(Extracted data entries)
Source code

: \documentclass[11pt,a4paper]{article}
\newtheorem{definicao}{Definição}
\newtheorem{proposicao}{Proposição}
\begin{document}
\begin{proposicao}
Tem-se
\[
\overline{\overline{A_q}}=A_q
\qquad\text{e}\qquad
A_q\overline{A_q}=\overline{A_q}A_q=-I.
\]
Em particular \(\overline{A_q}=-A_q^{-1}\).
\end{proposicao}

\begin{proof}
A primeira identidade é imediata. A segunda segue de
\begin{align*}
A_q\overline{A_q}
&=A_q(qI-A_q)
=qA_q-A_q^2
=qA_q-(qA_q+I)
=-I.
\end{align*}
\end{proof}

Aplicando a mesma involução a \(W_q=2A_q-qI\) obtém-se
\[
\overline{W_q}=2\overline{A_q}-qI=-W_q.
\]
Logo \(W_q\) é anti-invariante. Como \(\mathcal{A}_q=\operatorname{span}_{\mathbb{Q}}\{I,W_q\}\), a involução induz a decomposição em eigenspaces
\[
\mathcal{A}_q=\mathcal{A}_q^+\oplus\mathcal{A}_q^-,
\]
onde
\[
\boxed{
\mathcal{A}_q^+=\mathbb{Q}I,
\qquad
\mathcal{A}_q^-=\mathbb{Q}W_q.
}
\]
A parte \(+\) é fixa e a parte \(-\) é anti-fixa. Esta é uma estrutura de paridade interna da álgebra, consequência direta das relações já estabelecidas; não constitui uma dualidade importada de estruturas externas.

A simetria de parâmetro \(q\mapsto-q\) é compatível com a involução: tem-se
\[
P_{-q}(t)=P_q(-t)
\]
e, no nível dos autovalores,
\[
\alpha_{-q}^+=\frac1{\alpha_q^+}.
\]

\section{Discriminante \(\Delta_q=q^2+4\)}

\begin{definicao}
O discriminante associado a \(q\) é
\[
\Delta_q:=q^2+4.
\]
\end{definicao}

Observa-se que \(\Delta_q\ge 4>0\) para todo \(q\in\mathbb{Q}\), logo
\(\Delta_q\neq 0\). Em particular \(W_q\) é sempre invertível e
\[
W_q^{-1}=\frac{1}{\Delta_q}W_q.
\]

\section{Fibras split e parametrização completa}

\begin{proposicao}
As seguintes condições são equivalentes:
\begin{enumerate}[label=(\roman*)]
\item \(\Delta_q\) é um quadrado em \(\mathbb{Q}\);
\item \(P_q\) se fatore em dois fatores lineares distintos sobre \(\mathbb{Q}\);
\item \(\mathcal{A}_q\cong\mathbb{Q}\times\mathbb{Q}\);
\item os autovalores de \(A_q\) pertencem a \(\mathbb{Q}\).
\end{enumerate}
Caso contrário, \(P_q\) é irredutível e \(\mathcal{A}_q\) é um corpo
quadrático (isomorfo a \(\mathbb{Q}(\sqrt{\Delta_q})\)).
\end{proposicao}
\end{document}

● YOUR OBJECTIVE
Repeat all the entries above without altering anything.

● YOUR SOLUTION
Source code

: \documentclass[11pt,a4paper]{article}
\newtheorem{definicao}{Definição}
\newtheorem{proposicao}{Proposição}
\begin{document}
\begin{proposicao}
Tem-se
\[
\overline{\overline{A_q}}=A_q
\qquad\text{e}\qquad
A_q\overline{A_q}=\overline{A_q}A_q=-I.
\]
Em particular \(\overline{A_q}=-A_q^{-1}\).
\end{proposicao}

\begin{proof}
A primeira identidade é imediata. A segunda segue de
\begin{align*}
A_q\overline{A_q}
&=A_q(qI-A_q)
=qA_q-A_q^2
=qA_q-(qA_q+I)
=-I.
\end{align*}
\end{proof}

Aplicando a mesma involução a \(W_q=2A_q-qI\) obtém-se
\[
\overline{W_q}=2\overline{A_q}-qI=-W_q.
\]
Logo \(W_q\) é anti-invariante. Como \(\mathcal{A}_q=\operatorname{span}_{\mathbb{Q}}\{I,W_q\}\), a involução induz a decomposição em eigenspaces
\[
\mathcal{A}_q=\mathcal{A}_q^+\oplus\mathcal{A}_q^-,
\]
onde
\[
\boxed{
\mathcal{A}_q^+=\mathbb{Q}I,
\qquad
\mathcal{A}_q^-=\mathbb{Q}W_q.
}
\]
A parte \(+\) é fixa e a parte \(-\) é anti-fixa. Esta é uma estrutura de paridade interna da álgebra, consequência direta das relações já estabelecidas; não constitui uma dualidade importada de estruturas externas.

A simetria de parâmetro \(q\mapsto-q\) é compatível com a involução: tem-se
\[
P_{-q}(t)=P_q(-t)
\]
e, no nível dos autovalores,
\[
\alpha_{-q}^+=\frac1{\alpha_q^+}.
\]

\section{Discriminante \(\Delta_q=q^2+4\)}

\begin{definicao}
O discriminante associado a \(q\) é
\[
\Delta_q:=q^2+4.
\]
\end{definicao}

Observa-se que \(\Delta_q\ge 4>0\) para todo \(q\in\mathbb{Q}\), logo
\(\Delta_q\neq 0\). Em particular \(W_q\) é sempre invertível e
\[
W_q^{-1}=\frac{1}{\Delta_q}W_q.
\]

\section{Fibras split e parametrização completa}

\begin{proposicao}
As seguintes condições são equivalentes:
\begin{enumerate}[label=(\roman*)]
\item \(\Delta_q\) é um quadrado em \(\mathbb{Q}\);
\item \(P_q\) se fatore em dois fatores lineares distintos sobre \(\mathbb{Q}\);
\item \(\mathcal{A}_q\cong\mathbb{Q}\times\mathbb{Q}\);
\item os autovalores de \(A_q\) pertencem a \(\mathbb{Q}\).
\end{enumerate}
Caso contrário, \(P_q\) é irredutível e \(\mathcal{A}_q\) é um corpo
quadrático (isomorfo a \(\mathbb{Q}(\sqrt{\Delta_q})\)).
\end{proposicao}
\end{document}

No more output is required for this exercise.